The notion of curriculum as mechanism was central to the presentation by Janet Hoskins, in which she challenged the assumptions we make about what is normal and the criteria we apply to a normative model of difference. In asking how policy and context have helped to shape these assumptions, Janet suggested that disabled children have become othered and, in many ways, invisible. She called on teachers and schools to challenge these assumptions, arguing for thinking that disrupts the status quo, including decolonising ideas of inclusion as well as the curriculum itself.
The aspirations set out by Janet were taken up by Chandrika Devarakonda who examined the language of labels and what we see and do not see when we look at images of disabled children. How we see ourselves and how others see us relates to our identities, and Chandrika explored the notion of intersectionality as the interaction of multiple factors that lead to discrimination. These factors include gender, race, religion and disability, but they also include poverty and how we speak and look.
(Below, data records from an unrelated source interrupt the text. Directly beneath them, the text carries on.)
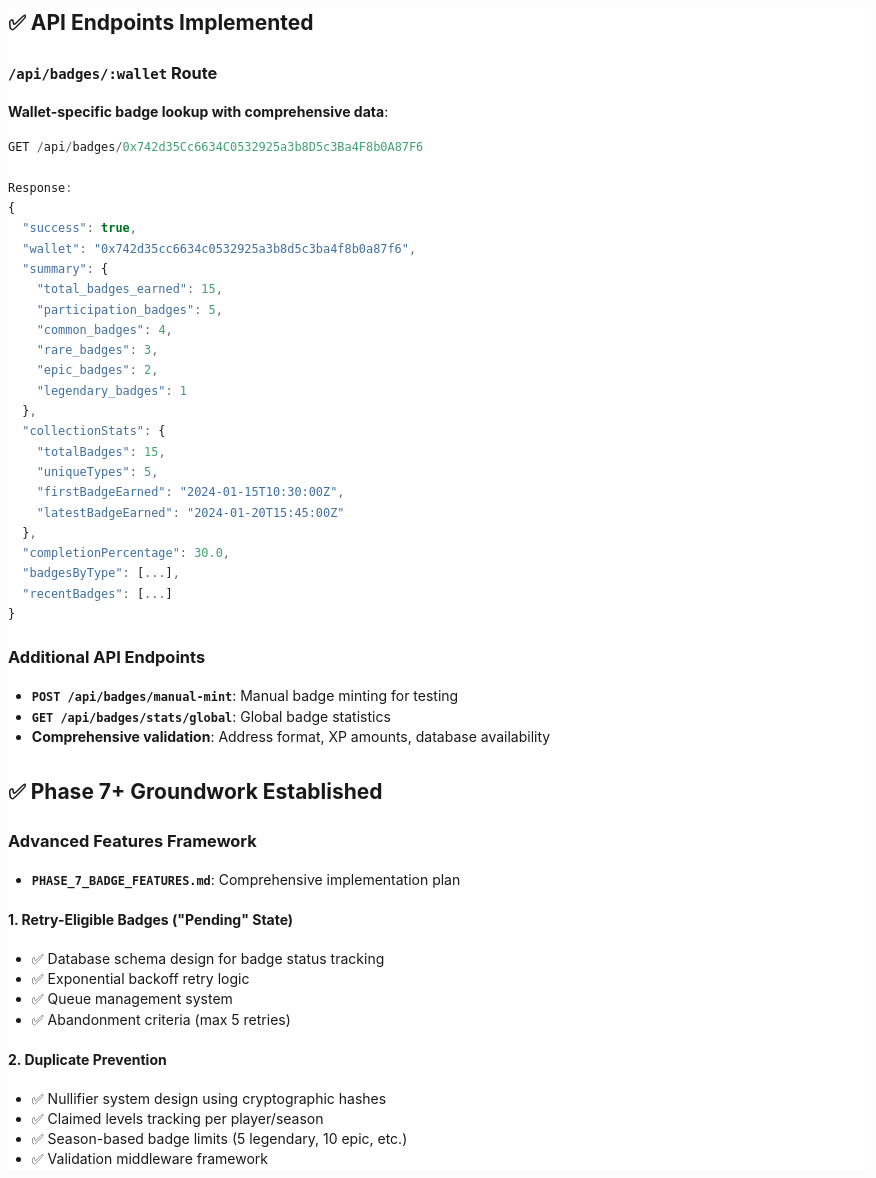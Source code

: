 ## ✅ **API Endpoints Implemented**

### **`/api/badges/:wallet` Route**
**Wallet-specific badge lookup with comprehensive data**:

```javascript
GET /api/badges/0x742d35Cc6634C0532925a3b8D5c3Ba4F8b0A87F6

Response:
{
  "success": true,
  "wallet": "0x742d35cc6634c0532925a3b8d5c3ba4f8b0a87f6",
  "summary": {
    "total_badges_earned": 15,
    "participation_badges": 5,
    "common_badges": 4,
    "rare_badges": 3,
    "epic_badges": 2,
    "legendary_badges": 1
  },
  "collectionStats": {
    "totalBadges": 15,
    "uniqueTypes": 5,
    "firstBadgeEarned": "2024-01-15T10:30:00Z",
    "latestBadgeEarned": "2024-01-20T15:45:00Z"
  },
  "completionPercentage": 30.0,
  "badgesByType": [...],
  "recentBadges": [...]
}
```

### **Additional API Endpoints**
- **`POST /api/badges/manual-mint`**: Manual badge minting for testing
- **`GET /api/badges/stats/global`**: Global badge statistics
- **Comprehensive validation**: Address format, XP amounts, database availability

## ✅ **Phase 7+ Groundwork Established**

### **Advanced Features Framework**
- **`PHASE_7_BADGE_FEATURES.md`**: Comprehensive implementation plan

#### **1. Retry-Eligible Badges ("Pending" State)**
- ✅ Database schema design for badge status tracking
- ✅ Exponential backoff retry logic
- ✅ Queue management system
- ✅ Abandonment criteria (max 5 retries)

#### **2. Duplicate Prevention**
- ✅ Nullifier system design using cryptographic hashes
- ✅ Claimed levels tracking per player/season
- ✅ Season-based badge limits (5 legendary, 10 epic, etc.)
- ✅ Validation middleware framework
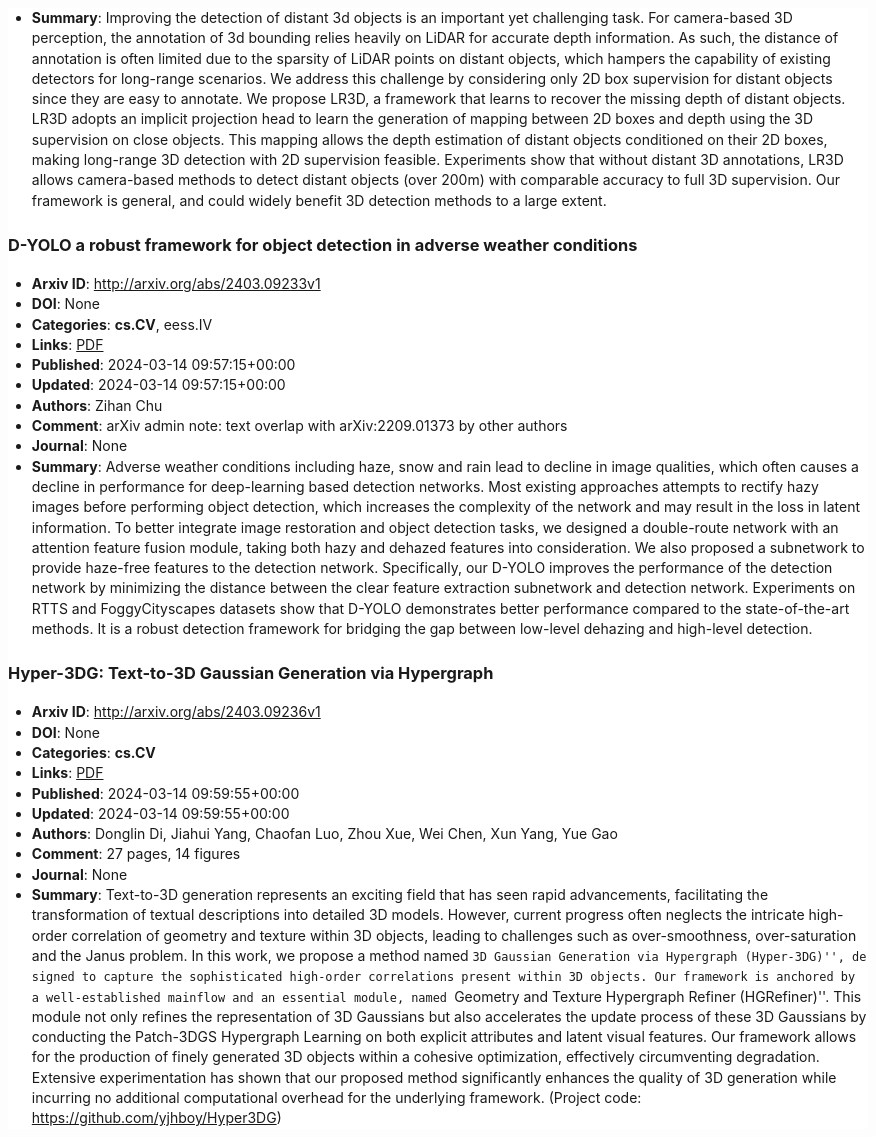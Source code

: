 - **Summary**: Improving the detection of distant 3d objects is an important yet challenging task. For camera-based 3D perception, the annotation of 3d bounding relies heavily on LiDAR for accurate depth information. As such, the distance of annotation is often limited due to the sparsity of LiDAR points on distant objects, which hampers the capability of existing detectors for long-range scenarios. We address this challenge by considering only 2D box supervision for distant objects since they are easy to annotate. We propose LR3D, a framework that learns to recover the missing depth of distant objects. LR3D adopts an implicit projection head to learn the generation of mapping between 2D boxes and depth using the 3D supervision on close objects. This mapping allows the depth estimation of distant objects conditioned on their 2D boxes, making long-range 3D detection with 2D supervision feasible. Experiments show that without distant 3D annotations, LR3D allows camera-based methods to detect distant objects (over 200m) with comparable accuracy to full 3D supervision. Our framework is general, and could widely benefit 3D detection methods to a large extent.



### D-YOLO a robust framework for object detection in adverse weather conditions
- **Arxiv ID**: http://arxiv.org/abs/2403.09233v1
- **DOI**: None
- **Categories**: **cs.CV**, eess.IV
- **Links**: [PDF](http://arxiv.org/pdf/2403.09233v1)
- **Published**: 2024-03-14 09:57:15+00:00
- **Updated**: 2024-03-14 09:57:15+00:00
- **Authors**: Zihan Chu
- **Comment**: arXiv admin note: text overlap with arXiv:2209.01373 by other authors
- **Journal**: None
- **Summary**: Adverse weather conditions including haze, snow and rain lead to decline in image qualities, which often causes a decline in performance for deep-learning based detection networks. Most existing approaches attempts to rectify hazy images before performing object detection, which increases the complexity of the network and may result in the loss in latent information. To better integrate image restoration and object detection tasks, we designed a double-route network with an attention feature fusion module, taking both hazy and dehazed features into consideration. We also proposed a subnetwork to provide haze-free features to the detection network. Specifically, our D-YOLO improves the performance of the detection network by minimizing the distance between the clear feature extraction subnetwork and detection network. Experiments on RTTS and FoggyCityscapes datasets show that D-YOLO demonstrates better performance compared to the state-of-the-art methods. It is a robust detection framework for bridging the gap between low-level dehazing and high-level detection.



### Hyper-3DG: Text-to-3D Gaussian Generation via Hypergraph
- **Arxiv ID**: http://arxiv.org/abs/2403.09236v1
- **DOI**: None
- **Categories**: **cs.CV**
- **Links**: [PDF](http://arxiv.org/pdf/2403.09236v1)
- **Published**: 2024-03-14 09:59:55+00:00
- **Updated**: 2024-03-14 09:59:55+00:00
- **Authors**: Donglin Di, Jiahui Yang, Chaofan Luo, Zhou Xue, Wei Chen, Xun Yang, Yue Gao
- **Comment**: 27 pages, 14 figures
- **Journal**: None
- **Summary**: Text-to-3D generation represents an exciting field that has seen rapid advancements, facilitating the transformation of textual descriptions into detailed 3D models. However, current progress often neglects the intricate high-order correlation of geometry and texture within 3D objects, leading to challenges such as over-smoothness, over-saturation and the Janus problem. In this work, we propose a method named ``3D Gaussian Generation via Hypergraph (Hyper-3DG)'', designed to capture the sophisticated high-order correlations present within 3D objects. Our framework is anchored by a well-established mainflow and an essential module, named ``Geometry and Texture Hypergraph Refiner (HGRefiner)''. This module not only refines the representation of 3D Gaussians but also accelerates the update process of these 3D Gaussians by conducting the Patch-3DGS Hypergraph Learning on both explicit attributes and latent visual features. Our framework allows for the production of finely generated 3D objects within a cohesive optimization, effectively circumventing degradation. Extensive experimentation has shown that our proposed method significantly enhances the quality of 3D generation while incurring no additional computational overhead for the underlying framework. (Project code: https://github.com/yjhboy/Hyper3DG)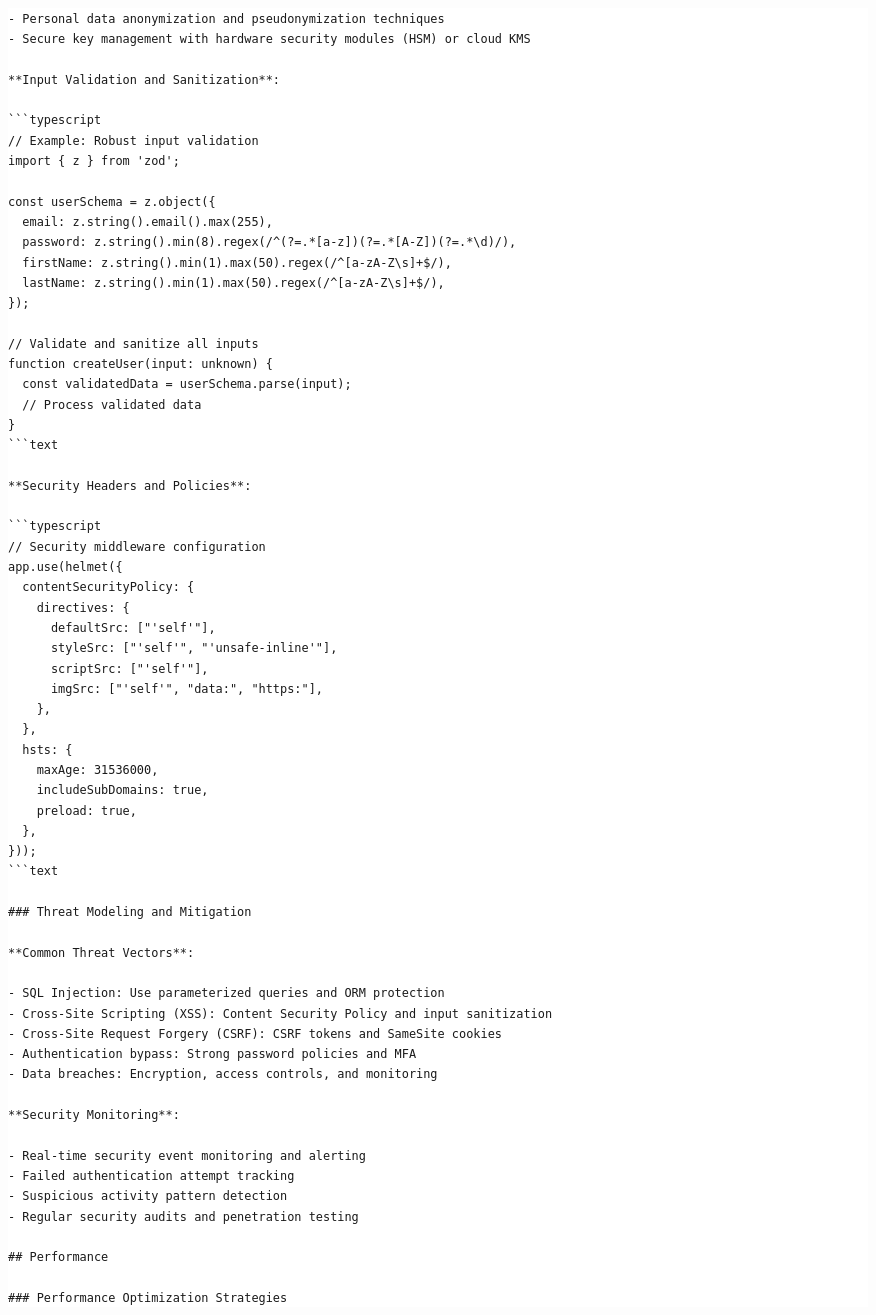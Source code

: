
 ```text
- Personal data anonymization and pseudonymization techniques
- Secure key management with hardware security modules (HSM) or cloud KMS

**Input Validation and Sanitization**:

```typescript
// Example: Robust input validation
import { z } from 'zod';

const userSchema = z.object({
  email: z.string().email().max(255),
  password: z.string().min(8).regex(/^(?=.*[a-z])(?=.*[A-Z])(?=.*\d)/),
  firstName: z.string().min(1).max(50).regex(/^[a-zA-Z\s]+$/),
  lastName: z.string().min(1).max(50).regex(/^[a-zA-Z\s]+$/),
});

// Validate and sanitize all inputs
function createUser(input: unknown) {
  const validatedData = userSchema.parse(input);
  // Process validated data
}
```text

**Security Headers and Policies**:

```typescript
// Security middleware configuration
app.use(helmet({
  contentSecurityPolicy: {
    directives: {
      defaultSrc: ["'self'"],
      styleSrc: ["'self'", "'unsafe-inline'"],
      scriptSrc: ["'self'"],
      imgSrc: ["'self'", "data:", "https:"],
    },
  },
  hsts: {
    maxAge: 31536000,
    includeSubDomains: true,
    preload: true,
  },
}));
```text

### Threat Modeling and Mitigation

**Common Threat Vectors**:

- SQL Injection: Use parameterized queries and ORM protection
- Cross-Site Scripting (XSS): Content Security Policy and input sanitization
- Cross-Site Request Forgery (CSRF): CSRF tokens and SameSite cookies
- Authentication bypass: Strong password policies and MFA
- Data breaches: Encryption, access controls, and monitoring

**Security Monitoring**:

- Real-time security event monitoring and alerting
- Failed authentication attempt tracking
- Suspicious activity pattern detection
- Regular security audits and penetration testing

## Performance

### Performance Optimization Strategies
```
Teachers who are aware of the effects of representation and intersectional identities in curriculum contexts, are more likely to plan and provide content that can meet pupils’ needs, without tokenism.
Back in the main session, there was love in the room, and indeed several of the questions mentioned love specifically. One participant told the story of being told by the head of her daughter’s new school that they couldn’t provide anything ‘different’ to other schools but that they ‘would love her’. The importance of a focus on love was raised by others who found it difficult to envisage a policymaking world where showing or giving love is seen as important. How do we get there? The speakers spoke to this beautifully, I feel – a focus on love and hope is very closely related to understanding students holistically, and to a world in which teachers’ curriculum practices might swing the balance of power towards parents and children.